Real nice pic of you and your hunts!


#30

Thanks, Fangs. Those are actually the only 3 Deer I’ve ever mounted. It was around $275 to $350 each back then, and that was 25+ years ago! So they are much higher to have done now. - But I too have a ton of antlers in the basement, and like I said, I’m not a Trophy Hunter. I just find the more time I spend in the woods, allowing younger bucks to grow up some, the more bigger bucks I see. Plus, taking any mature Does that provide an opportunity for a shot helps keep the ratio of Does to Bucks closer to the recommended 50/50, which provides much better Rutting action too. Too many Does, and the Rut can be slow and uneventful. So you will see and have less chances of mature animals. … And I have loads of Turkey’s all around me too, but I have never hunted them myself. Their season timeframe it too hot for me, and I don’t find it enjoyable sitting in 100°+ temps, along with all the insects we have here.

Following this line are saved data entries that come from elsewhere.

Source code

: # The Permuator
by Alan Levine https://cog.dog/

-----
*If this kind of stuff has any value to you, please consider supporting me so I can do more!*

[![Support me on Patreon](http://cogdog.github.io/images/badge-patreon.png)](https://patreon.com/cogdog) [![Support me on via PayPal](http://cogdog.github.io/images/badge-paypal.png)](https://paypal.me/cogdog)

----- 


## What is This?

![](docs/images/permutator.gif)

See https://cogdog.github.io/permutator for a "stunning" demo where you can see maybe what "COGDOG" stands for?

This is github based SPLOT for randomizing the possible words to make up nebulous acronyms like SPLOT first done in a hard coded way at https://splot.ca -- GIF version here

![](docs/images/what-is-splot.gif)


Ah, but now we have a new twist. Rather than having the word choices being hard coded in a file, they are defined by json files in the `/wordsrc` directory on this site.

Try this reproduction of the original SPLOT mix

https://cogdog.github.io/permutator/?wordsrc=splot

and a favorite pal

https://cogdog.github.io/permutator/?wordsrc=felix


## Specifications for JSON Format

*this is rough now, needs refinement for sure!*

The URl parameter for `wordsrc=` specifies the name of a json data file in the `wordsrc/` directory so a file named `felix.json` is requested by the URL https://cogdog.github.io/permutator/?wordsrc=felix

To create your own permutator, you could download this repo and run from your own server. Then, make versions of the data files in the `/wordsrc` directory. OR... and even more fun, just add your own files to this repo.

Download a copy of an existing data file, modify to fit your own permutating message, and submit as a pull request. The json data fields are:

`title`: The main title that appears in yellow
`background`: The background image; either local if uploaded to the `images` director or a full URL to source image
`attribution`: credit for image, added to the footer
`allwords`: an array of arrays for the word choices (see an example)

I’m actually surrounded by open waters on most sides, not to mention the low-lying areas that also stay swampy year around. So we have a gazillion insects to deal with, which makes things horrible at times.


#31

oh yea the horror story on the skeeters and more.
hubby had his ATV out going to his stand and he said if he stopped for clearing the trail he got ate up, he said it was horrifying, like being Alaska with ‘the hoards’ of no’seeums and skeeters but he said as long as he kept moving on that ATV he was alive to live…lol

His group of hunters made boxes…so they ain’t totally out in a stand, they are more in a stand blind kinda thing…they built those thru the years and love them :slight_smile: omg the work he puts into his hunting! but when ya love, it ya love it.

Luckily we got ‘local people’ who mount in this area so we get away cheaper than a full on taxidermy company ya know so that helps…but ya can’t mount them all? but hubby says to me ya can :crazy_face:

Yea he doesn’t trophy hunt, he is like you, puts conservation foremost on best hunt for what is going down in the area after talking to the wildlife guys and hunts accordingly as they chat the area. One year it was take ALL the bucks as many as ya can and one time it was leave the bucks alone if you can and take all the does ya can etc…and he is just enough of that person that listens to what is needed in that hunt region ya know.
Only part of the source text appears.